Stefano Cresci wants platforms to be honest about their moderation – and he is using data from the Digital Services Act (DSA) to check. His research shows that bans and removals work for most users, but a vocal minority becomes more aggressive in their behaviour ‘There is no one-size-fits-all solution,’ he cautions.
One of the most surprising findings from his research, he says, is that people do not all react to moderation in the same way. ‘Many online moderation interventions - such as content removals, temporary suspensions, or community bans - are applied at scale, often affecting thousands of users at once.
Most users show modest, ‘desired’ changes in behaviour - for example, they may reduce their activity or post less toxic content after being moderated. But we often found small minorities of users who responded in the opposite direction. This backlash highlights how complex human responses to moderation can be.’
Cresci’s team analysed 1.5 billion moderation records from the DSA Transparency Database (Article 17), covering the EU’s eight largest platforms, and cross-checked them against company Transparency Reports (Article 15).
The results revealed striking inconsistencies. ‘One notable case was X, which declared that it moderates only synthetic media – such as deepfakes – entirely manually and at instantaneous speed. This is clearly implausible for a platform of its scale,’ Cresci says. Other platforms also showed gaps in how they report automation.
He points out that machine-readable reporting and centralised access are steps forward, but flexible categorisation creates ambiguity.
‘The Transparency Database gives platforms considerable flexibility in what they report and how they categorise their actions. This flexibility sometimes leads to opacity, unsupported reporting features, and ambiguity in how certain decisions should be encoded under the existing schema. Strengthening these aspects would significantly improve our ability to evaluate platforms’ claims and ensure that transparency translates into real oversight.’
Post-API lifeline
Access to platform data has become increasingly complex. Many social media companies have restricted, or even entirely revoked, the access that academics once relied on. After Elon Musk acquired Twitter/X, the platform’s API – the Application Programming Interface widely used for research - was put behind a paywall, while Meta recently terminated Crowdtangle.
‘This ‘post-API era’ has made independent research on content moderation far more challenging,’ Cresci explains. ‘In this context, the Digital Services Act (DSA) provides an essential lifeline for researchers. Mechanisms such as the Transparency Reports, the Transparency Database, and the data-access provisions under Article 40 allow researchers to request and analyse moderation and other platform data in ways that were previously daunting or outright impossible. The DSA is a first, essential step toward a research environment where we can rigorously hold platforms accountable while continuing to push the frontiers of knowledge in this rapidly evolving field.’

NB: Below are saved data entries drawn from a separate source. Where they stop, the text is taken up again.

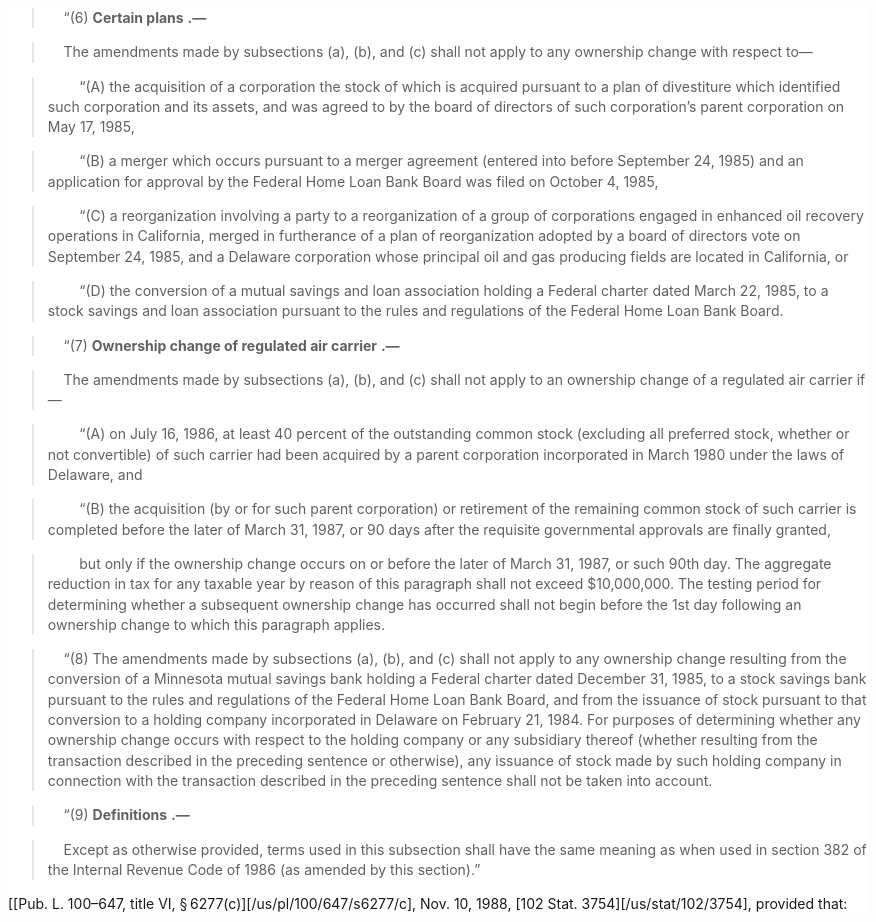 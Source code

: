 >     “(6)  __Certain plans__  __.—__ 

>     The amendments made by subsections (a), (b), and (c) shall not apply to any ownership change with respect to—

>         “(A) the acquisition of a corporation the stock of which is acquired pursuant to a plan of divestiture which identified such corporation and its assets, and was agreed to by the board of directors of such corporation’s parent corporation on May 17, 1985,

>         “(B) a merger which occurs pursuant to a merger agreement (entered into before September 24, 1985) and an application for approval by the Federal Home Loan Bank Board was filed on October 4, 1985,

>         “(C) a reorganization involving a party to a reorganization of a group of corporations engaged in enhanced oil recovery operations in California, merged in furtherance of a plan of reorganization adopted by a board of directors vote on September 24, 1985, and a Delaware corporation whose principal oil and gas producing fields are located in California, or

>         “(D) the conversion of a mutual savings and loan association holding a Federal charter dated March 22, 1985, to a stock savings and loan association pursuant to the rules and regulations of the Federal Home Loan Bank Board.

>     “(7)  __Ownership change of regulated air carrier__  __.—__ 

>     The amendments made by subsections (a), (b), and (c) shall not apply to an ownership change of a regulated air carrier if—

>         “(A) on July 16, 1986, at least 40 percent of the outstanding common stock (excluding all preferred stock, whether or not convertible) of such carrier had been acquired by a parent corporation incorporated in March 1980 under the laws of Delaware, and

>         “(B) the acquisition (by or for such parent corporation) or retirement of the remaining common stock of such carrier is completed before the later of March 31, 1987, or 90 days after the requisite governmental approvals are finally granted,

>         but only if the ownership change occurs on or before the later of March 31, 1987, or such 90th day. The aggregate reduction in tax for any taxable year by reason of this paragraph shall not exceed $10,000,000. The testing period for determining whether a subsequent ownership change has occurred shall not begin before the 1st day following an ownership change to which this paragraph applies.

>     “(8) The amendments made by subsections (a), (b), and (c) shall not apply to any ownership change resulting from the conversion of a Minnesota mutual savings bank holding a Federal charter dated December 31, 1985, to a stock savings bank pursuant to the rules and regulations of the Federal Home Loan Bank Board, and from the issuance of stock pursuant to that conversion to a holding company incorporated in Delaware on February 21, 1984. For purposes of determining whether any ownership change occurs with respect to the holding company or any subsidiary thereof (whether resulting from the transaction described in the preceding sentence or otherwise), any issuance of stock made by such holding company in connection with the transaction described in the preceding sentence shall not be taken into account.

>     “(9)  __Definitions__  __.—__ 

>     Except as otherwise provided, terms used in this subsection shall have the same meaning as when used in section 382 of the Internal Revenue Code of 1986 (as amended by this section).”

\[[Pub. L. 100–647, title VI, § 6277(c)][/us/pl/100/647/s6277/c], Nov. 10, 1988, [102 Stat. 3754][/us/stat/102/3754], provided that: 


[/us/act/1954-08-16/ch736]: https://publicdocs.github.io/go/links?ns=uslm&ref=%2Fus%2Fact%2F1954-08-16%2Fch736
[/us/stat/68A/129]: https://publicdocs.github.io/go/links?ns=uslm&ref=%2Fus%2Fstat%2F68A%2F129
[/us/pl/88/554/s4/b/3]: https://publicdocs.github.io/go/links?ns=uslm&ref=%2Fus%2Fpl%2F88%2F554%2Fs4%2Fb%2F3
[/us/stat/78/763]: https://publicdocs.github.io/go/links?ns=uslm&ref=%2Fus%2Fstat%2F78%2F763
[/us/pl/94/455/s806/e]: https://publicdocs.github.io/go/links?ns=uslm&ref=%2Fus%2Fpl%2F94%2F455%2Fs806%2Fe
[/us/stat/90/1599]: https://publicdocs.github.io/go/links?ns=uslm&ref=%2Fus%2Fstat%2F90%2F1599
[/us/pl/96/589/s2/d]: https://publicdocs.github.io/go/links?ns=uslm&ref=%2Fus%2Fpl%2F96%2F589%2Fs2%2Fd
[/us/stat/94/3396]: https://publicdocs.github.io/go/links?ns=uslm&ref=%2Fus%2Fstat%2F94%2F3396
[/us/pl/97/34/s242]: https://publicdocs.github.io/go/links?ns=uslm&ref=%2Fus%2Fpl%2F97%2F34%2Fs242
[/us/stat/95/255]: https://publicdocs.github.io/go/links?ns=uslm&ref=%2Fus%2Fstat%2F95%2F255
[/us/pl/98/369/s62/b/1]: https://publicdocs.github.io/go/links?ns=uslm&ref=%2Fus%2Fpl%2F98%2F369%2Fs62%2Fb%2F1
[/us/stat/98/583]: https://publicdocs.github.io/go/links?ns=uslm&ref=%2Fus%2Fstat%2F98%2F583
[/us/pl/99/514/s621/a]: https://publicdocs.github.io/go/links?ns=uslm&ref=%2Fus%2Fpl%2F99%2F514%2Fs621%2Fa
[/us/stat/100/2254]: https://publicdocs.github.io/go/links?ns=uslm&ref=%2Fus%2Fstat%2F100%2F2254
[/us/pl/100/203/s10225/a]: https://publicdocs.github.io/go/links?ns=uslm&ref=%2Fus%2Fpl%2F100%2F203%2Fs10225%2Fa
[/us/stat/101/1330-413]: https://publicdocs.github.io/go/links?ns=uslm&ref=%2Fus%2Fstat%2F101%2F1330-413
[/us/pl/100/647/s1006/d/1/A]: https://publicdocs.github.io/go/links?ns=uslm&ref=%2Fus%2Fpl%2F100%2F647%2Fs1006%2Fd%2F1%2FA
[/us/stat/102/3395-3400]: https://publicdocs.github.io/go/links?ns=uslm&ref=%2Fus%2Fstat%2F102%2F3395-3400
[/us/pl/101/73/s1401/a/2]: https://publicdocs.github.io/go/links?ns=uslm&ref=%2Fus%2Fpl%2F101%2F73%2Fs1401%2Fa%2F2
[/us/stat/103/548]: https://publicdocs.github.io/go/links?ns=uslm&ref=%2Fus%2Fstat%2F103%2F548
[/us/pl/101/239]: https://publicdocs.github.io/go/links?ns=uslm&ref=%2Fus%2Fpl%2F101%2F239
[/us/stat/103/2335]: https://publicdocs.github.io/go/links?ns=uslm&ref=%2Fus%2Fstat%2F103%2F2335
[/us/pl/103/66/s13226/a/2/A]: https://publicdocs.github.io/go/links?ns=uslm&ref=%2Fus%2Fpl%2F103%2F66%2Fs13226%2Fa%2F2%2FA
[/us/stat/107/487]: https://publicdocs.github.io/go/links?ns=uslm&ref=%2Fus%2Fstat%2F107%2F487
[/us/pl/104/188/s1621/b/3]: https://publicdocs.github.io/go/links?ns=uslm&ref=%2Fus%2Fpl%2F104%2F188%2Fs1621%2Fb%2F3
[/us/stat/110/1867]: https://publicdocs.github.io/go/links?ns=uslm&ref=%2Fus%2Fstat%2F110%2F1867
[/us/pl/108/357/s835/b/2]: https://publicdocs.github.io/go/links?ns=uslm&ref=%2Fus%2Fpl%2F108%2F357%2Fs835%2Fb%2F2
[/us/stat/118/1593]: https://publicdocs.github.io/go/links?ns=uslm&ref=%2Fus%2Fstat%2F118%2F1593
[/us/pl/111/5/s1262/a]: https://publicdocs.github.io/go/links?ns=uslm&ref=%2Fus%2Fpl%2F111%2F5%2Fs1262%2Fa
[/us/stat/123/343]: https://publicdocs.github.io/go/links?ns=uslm&ref=%2Fus%2Fstat%2F123%2F343
[/us/pl/99/514/s904/a]: https://publicdocs.github.io/go/links?ns=uslm&ref=%2Fus%2Fpl%2F99%2F514%2Fs904%2Fa
[/us/stat/100/2385]: https://publicdocs.github.io/go/links?ns=uslm&ref=%2Fus%2Fstat%2F100%2F2385
[/us/pl/110/343]: https://publicdocs.github.io/go/links?ns=uslm&ref=%2Fus%2Fpl%2F110%2F343
[/us/stat/122/3765]: https://publicdocs.github.io/go/links?ns=uslm&ref=%2Fus%2Fstat%2F122%2F3765
[/us/usc/t12/s5201]: https://publicdocs.github.io/go/links?ns=uslm&ref=%2Fus%2Fusc%2Ft12%2Fs5201
[/us/pl/111/5]: https://publicdocs.github.io/go/links?ns=uslm&ref=%2Fus%2Fpl%2F111%2F5
[/us/pl/108/357]: https://publicdocs.github.io/go/links?ns=uslm&ref=%2Fus%2Fpl%2F108%2F357
[/us/pl/104/188]: https://publicdocs.github.io/go/links?ns=uslm&ref=%2Fus%2Fpl%2F104%2F188
[/us/pl/103/66]: https://publicdocs.github.io/go/links?ns=uslm&ref=%2Fus%2Fpl%2F103%2F66
[/us/pl/101/239/s7205/a]: https://publicdocs.github.io/go/links?ns=uslm&ref=%2Fus%2Fpl%2F101%2F239%2Fs7205%2Fa
[/us/pl/101/239/s7811/c/5/A/i]: https://publicdocs.github.io/go/links?ns=uslm&ref=%2Fus%2Fpl%2F101%2F239%2Fs7811%2Fc%2F5%2FA%2Fi
[/us/pl/101/239/s7811/c/5/A/ii]: https://publicdocs.github.io/go/links?ns=uslm&ref=%2Fus%2Fpl%2F101%2F239%2Fs7811%2Fc%2F5%2FA%2Fii
[/us/pl/101/239/s7841/d/11]: https://publicdocs.github.io/go/links?ns=uslm&ref=%2Fus%2Fpl%2F101%2F239%2Fs7841%2Fd%2F11
[/us/pl/101/239/s7304/d/1]: https://publicdocs.github.io/go/links?ns=uslm&ref=%2Fus%2Fpl%2F101%2F239%2Fs7304%2Fd%2F1
[/us/pl/101/239/s7815/h]: https://publicdocs.github.io/go/links?ns=uslm&ref=%2Fus%2Fpl%2F101%2F239%2Fs7815%2Fh
[/us/pl/101/239/s7304/d/1]: https://publicdocs.github.io/go/links?ns=uslm&ref=%2Fus%2Fpl%2F101%2F239%2Fs7304%2Fd%2F1
[/us/pl/101/73]: https://publicdocs.github.io/go/links?ns=uslm&ref=%2Fus%2Fpl%2F101%2F73
[/us/pl/100/647/s1006/d/1/A]: https://publicdocs.github.io/go/links?ns=uslm&ref=%2Fus%2Fpl%2F100%2F647%2Fs1006%2Fd%2F1%2FA
[/us/pl/100/647/s1006/d/17/A]: https://publicdocs.github.io/go/links?ns=uslm&ref=%2Fus%2Fpl%2F100%2F647%2Fs1006%2Fd%2F17%2FA
[/us/pl/100/647/s1006/d/21/A]: https://publicdocs.github.io/go/links?ns=uslm&ref=%2Fus%2Fpl%2F100%2F647%2Fs1006%2Fd%2F21%2FA
[/us/pl/100/647/s1006/d/21/B]: https://publicdocs.github.io/go/links?ns=uslm&ref=%2Fus%2Fpl%2F100%2F647%2Fs1006%2Fd%2F21%2FB
[/us/pl/100/647/s1006/d/2]: https://publicdocs.github.io/go/links?ns=uslm&ref=%2Fus%2Fpl%2F100%2F647%2Fs1006%2Fd%2F2
[/us/pl/100/647/s1006/d/3/A]: https://publicdocs.github.io/go/links?ns=uslm&ref=%2Fus%2Fpl%2F100%2F647%2Fs1006%2Fd%2F3%2FA
[/us/pl/100/647/s1006/d/28/A]: https://publicdocs.github.io/go/links?ns=uslm&ref=%2Fus%2Fpl%2F100%2F647%2Fs1006%2Fd%2F28%2FA
[/us/pl/100/647/s1006/d/1/B]: https://publicdocs.github.io/go/links?ns=uslm&ref=%2Fus%2Fpl%2F100%2F647%2Fs1006%2Fd%2F1%2FB
[/us/pl/100/647/s1006/d/26]: https://publicdocs.github.io/go/links?ns=uslm&ref=%2Fus%2Fpl%2F100%2F647%2Fs1006%2Fd%2F26
[/us/pl/100/647/s1006/d/20]: https://publicdocs.github.io/go/links?ns=uslm&ref=%2Fus%2Fpl%2F100%2F647%2Fs1006%2Fd%2F20
[/us/pl/100/647/s1006/d/3/B]: https://publicdocs.github.io/go/links?ns=uslm&ref=%2Fus%2Fpl%2F100%2F647%2Fs1006%2Fd%2F3%2FB
[/us/pl/100/647/s1006/d/22]: https://publicdocs.github.io/go/links?ns=uslm&ref=%2Fus%2Fpl%2F100%2F647%2Fs1006%2Fd%2F22
[/us/pl/100/647/s1006/d/23]: https://publicdocs.github.io/go/links?ns=uslm&ref=%2Fus%2Fpl%2F100%2F647%2Fs1006%2Fd%2F23
[/us/pl/100/647/s1006/d/4]: https://publicdocs.github.io/go/links?ns=uslm&ref=%2Fus%2Fpl%2F100%2F647%2Fs1006%2Fd%2F4
[/us/pl/100/647/s1006/d/5/A]: https://publicdocs.github.io/go/links?ns=uslm&ref=%2Fus%2Fpl%2F100%2F647%2Fs1006%2Fd%2F5%2FA
[/us/pl/100/647/s1006/d/5/B]: https://publicdocs.github.io/go/links?ns=uslm&ref=%2Fus%2Fpl%2F100%2F647%2Fs1006%2Fd%2F5%2FB
[/us/pl/100/647/s1006/d/6]: https://publicdocs.github.io/go/links?ns=uslm&ref=%2Fus%2Fpl%2F100%2F647%2Fs1006%2Fd%2F6
[/us/pl/100/647/s5077/a]: https://publicdocs.github.io/go/links?ns=uslm&ref=%2Fus%2Fpl%2F100%2F647%2Fs5077%2Fa
[/us/pl/100/647/s1006/t/22/A]: https://publicdocs.github.io/go/links?ns=uslm&ref=%2Fus%2Fpl%2F100%2F647%2Fs1006%2Ft%2F22%2FA
[/us/pl/100/647/s1006/d/25]: https://publicdocs.github.io/go/links?ns=uslm&ref=%2Fus%2Fpl%2F100%2F647%2Fs1006%2Fd%2F25
[/us/pl/100/647/s1006/d/7]: https://publicdocs.github.io/go/links?ns=uslm&ref=%2Fus%2Fpl%2F100%2F647%2Fs1006%2Fd%2F7
[/us/pl/100/647/s1006/d/27]: https://publicdocs.github.io/go/links?ns=uslm&ref=%2Fus%2Fpl%2F100%2F647%2Fs1006%2Fd%2F27
[/us/pl/100/647/s1006/d/18]: https://publicdocs.github.io/go/links?ns=uslm&ref=%2Fus%2Fpl%2F100%2F647%2Fs1006%2Fd%2F18
[/us/pl/100/647/s1006/d/19]: https://publicdocs.github.io/go/links?ns=uslm&ref=%2Fus%2Fpl%2F100%2F647%2Fs1006%2Fd%2F19
[/us/pl/100/647/s4012/a/3]: https://publicdocs.github.io/go/links?ns=uslm&ref=%2Fus%2Fpl%2F100%2F647%2Fs4012%2Fa%2F3
[/us/pl/100/647/s1006/d/8/A]: https://publicdocs.github.io/go/links?ns=uslm&ref=%2Fus%2Fpl%2F100%2F647%2Fs1006%2Fd%2F8%2FA
[/us/pl/100/647/s1006/d/8/B]: https://publicdocs.github.io/go/links?ns=uslm&ref=%2Fus%2Fpl%2F100%2F647%2Fs1006%2Fd%2F8%2FB
[/us/pl/100/647/s4012/b/1/B]: https://publicdocs.github.io/go/links?ns=uslm&ref=%2Fus%2Fpl%2F100%2F647%2Fs4012%2Fb%2F1%2FB
[/us/pl/100/647/s1006/d/29]: https://publicdocs.github.io/go/links?ns=uslm&ref=%2Fus%2Fpl%2F100%2F647%2Fs1006%2Fd%2F29
[/us/pl/100/647/s1006/d/9]: https://publicdocs.github.io/go/links?ns=uslm&ref=%2Fus%2Fpl%2F100%2F647%2Fs1006%2Fd%2F9
[/us/pl/100/647/s1006/d/10]: https://publicdocs.github.io/go/links?ns=uslm&ref=%2Fus%2Fpl%2F100%2F647%2Fs1006%2Fd%2F10
[/us/pl/100/647/s1006/d/1/C]: https://publicdocs.github.io/go/links?ns=uslm&ref=%2Fus%2Fpl%2F100%2F647%2Fs1006%2Fd%2F1%2FC
[/us/pl/100/647/s1006/d/24]: https://publicdocs.github.io/go/links?ns=uslm&ref=%2Fus%2Fpl%2F100%2F647%2Fs1006%2Fd%2F24
[/us/pl/100/647/s1006/d/1/C]: https://publicdocs.github.io/go/links?ns=uslm&ref=%2Fus%2Fpl%2F100%2F647%2Fs1006%2Fd%2F1%2FC
[/us/pl/100/203/s10225/a]: https://publicdocs.github.io/go/links?ns=uslm&ref=%2Fus%2Fpl%2F100%2F203%2Fs10225%2Fa
[/us/pl/100/203/s10225/b]: https://publicdocs.github.io/go/links?ns=uslm&ref=%2Fus%2Fpl%2F100%2F203%2Fs10225%2Fb
[/us/pl/99/514/s621/a]: https://publicdocs.github.io/go/links?ns=uslm&ref=%2Fus%2Fpl%2F99%2F514%2Fs621%2Fa
[/us/pl/99/514/s621/e/1]: https://publicdocs.github.io/go/links?ns=uslm&ref=%2Fus%2Fpl%2F99%2F514%2Fs621%2Fe%2F1
[/us/pl/94/455/s806/e]: https://publicdocs.github.io/go/links?ns=uslm&ref=%2Fus%2Fpl%2F94%2F455%2Fs806%2Fe
[/us/pl/98/369]: https://publicdocs.github.io/go/links?ns=uslm&ref=%2Fus%2Fpl%2F98%2F369
[/us/pl/94/455]: https://publicdocs.github.io/go/links?ns=uslm&ref=%2Fus%2Fpl%2F94%2F455
[/us/pl/97/34]: https://publicdocs.github.io/go/links?ns=uslm&ref=%2Fus%2Fpl%2F97%2F34
[/us/pl/96/589]: https://publicdocs.github.io/go/links?ns=uslm&ref=%2Fus%2Fpl%2F96%2F589
[/us/pl/94/455/s806/e]: https://publicdocs.github.io/go/links?ns=uslm&ref=%2Fus%2Fpl%2F94%2F455%2Fs806%2Fe
[/us/pl/99/514/s621/e/1]: https://publicdocs.github.io/go/links?ns=uslm&ref=%2Fus%2Fpl%2F99%2F514%2Fs621%2Fe%2F1
[/us/pl/88/554]: https://publicdocs.github.io/go/links?ns=uslm&ref=%2Fus%2Fpl%2F88%2F554
[/us/usc/t26/s318/a/3/C]: https://publicdocs.github.io/go/links?ns=uslm&ref=%2Fus%2Fusc%2Ft26%2Fs318%2Fa%2F3%2FC
[/us/pl/111/5/s1262/b]: https://publicdocs.github.io/go/links?ns=uslm&ref=%2Fus%2Fpl%2F111%2F5%2Fs1262%2Fb
[/us/stat/123/344]: https://publicdocs.github.io/go/links?ns=uslm&ref=%2Fus%2Fstat%2F123%2F344
[/us/pl/108/357]: https://publicdocs.github.io/go/links?ns=uslm&ref=%2Fus%2Fpl%2F108%2F357
[/us/pl/108/357/s835/c]: https://publicdocs.github.io/go/links?ns=uslm&ref=%2Fus%2Fpl%2F108%2F357%2Fs835%2Fc
[/us/usc/t26/s56]: https://publicdocs.github.io/go/links?ns=uslm&ref=%2Fus%2Fusc%2Ft26%2Fs56
[/us/pl/104/188]: https://publicdocs.github.io/go/links?ns=uslm&ref=%2Fus%2Fpl%2F104%2F188
[/us/pl/104/188/s1621/d]: https://publicdocs.github.io/go/links?ns=uslm&ref=%2Fus%2Fpl%2F104%2F188%2Fs1621%2Fd
[/us/usc/t26/s26]: https://publicdocs.github.io/go/links?ns=uslm&ref=%2Fus%2Fusc%2Ft26%2Fs26
[/us/pl/103/66]: https://publicdocs.github.io/go/links?ns=uslm&ref=%2Fus%2Fpl%2F103%2F66
[/us/pl/103/66/s13226/a/3]: https://publicdocs.github.io/go/links?ns=uslm&ref=%2Fus%2Fpl%2F103%2F66%2Fs13226%2Fa%2F3
[/us/usc/t26/s108]: https://publicdocs.github.io/go/links?ns=uslm&ref=%2Fus%2Fusc%2Ft26%2Fs108
[/us/pl/101/239/s7205/a]: https://publicdocs.github.io/go/links?ns=uslm&ref=%2Fus%2Fpl%2F101%2F239%2Fs7205%2Fa
[/us/pl/101/239/s7205/c]: https://publicdocs.github.io/go/links?ns=uslm&ref=%2Fus%2Fpl%2F101%2F239%2Fs7205%2Fc
[/us/usc/t26/s56]: https://publicdocs.github.io/go/links?ns=uslm&ref=%2Fus%2Fusc%2Ft26%2Fs56
[/us/pl/101/239/s7304/d/2]: https://publicdocs.github.io/go/links?ns=uslm&ref=%2Fus%2Fpl%2F101%2F239%2Fs7304%2Fd%2F2
[/us/stat/103/2354]: https://publicdocs.github.io/go/links?ns=uslm&ref=%2Fus%2Fstat%2F103%2F2354
[/us/pl/101/239]: https://publicdocs.github.io/go/links?ns=uslm&ref=%2Fus%2Fpl%2F101%2F239
[/us/pl/100/647]: https://publicdocs.github.io/go/links?ns=uslm&ref=%2Fus%2Fpl%2F100%2F647
[/us/pl/101/239/s7817]: https://publicdocs.github.io/go/links?ns=uslm&ref=%2Fus%2Fpl%2F101%2F239%2Fs7817
[/us/usc/t26/s1]: https://publicdocs.github.io/go/links?ns=uslm&ref=%2Fus%2Fusc%2Ft26%2Fs1
[/us/pl/101/73/s1401/c/2]: https://publicdocs.github.io/go/links?ns=uslm&ref=%2Fus%2Fpl%2F101%2F73%2Fs1401%2Fc%2F2
[/us/stat/103/550]: https://publicdocs.github.io/go/links?ns=uslm&ref=%2Fus%2Fstat%2F103%2F550
[/us/pl/100/647/s1006/d/1/D]: https://publicdocs.github.io/go/links?ns=uslm&ref=%2Fus%2Fpl%2F100%2F647%2Fs1006%2Fd%2F1%2FD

From blanket bans to smart moderation
Cresci’s ERC Starting Grant project, DEDUCE, flips the script on one-size-fits-all moderation, which often ignores user differences in demographics, ideology, and personality – usually backfiring spectacularly.
‘In my research, we use causal inference techniques to measure what actually happens after interventions, and the results reveal a striking pattern: user reactions are highly heterogeneous. These findings suggest that when we assess the success of moderation policies, we need to look beneath the surface averages: what seems like a mild overall improvement could in fact conceal serious adverse effects for a subset of users.’
DEDUCE develops causal metrics to test the effectiveness and fairness of current practices, models how traits like ‘dark personality’ traits drive toxicity (with a psychologist on board), and prototypes personalised interventions. The goal is proactive, data-driven moderation that platforms can simulate and audit independently – turning trial-and-error into science.

Toward real accountability
Cresci warns that top-down moderation has benefits but also risks. ‘Centralised policies are broad, inflexible, and can miss linguistic, cultural, or situational nuances, disproportionately affecting minority groups. They may also push platforms to over-moderate, and small mistakes can be amplified at scale. Centralised moderation places authority in the hands of a single entity, whose goals may not reflect users or society.’
Bottom-up approaches like community notes are not perfect either: ‘Ordinary users may lack the expertise for complex decisions, and crowdsourced systems can be manipulated. In content moderation, there is no one-size-fits-all solution. Effective approaches must be nuanced, adaptable, and transparent.’

Stefano Cresci is a researcher at the Institute of Informatics and Telematics of the National Research Council (IIT-CNR) in Pisa, Italy.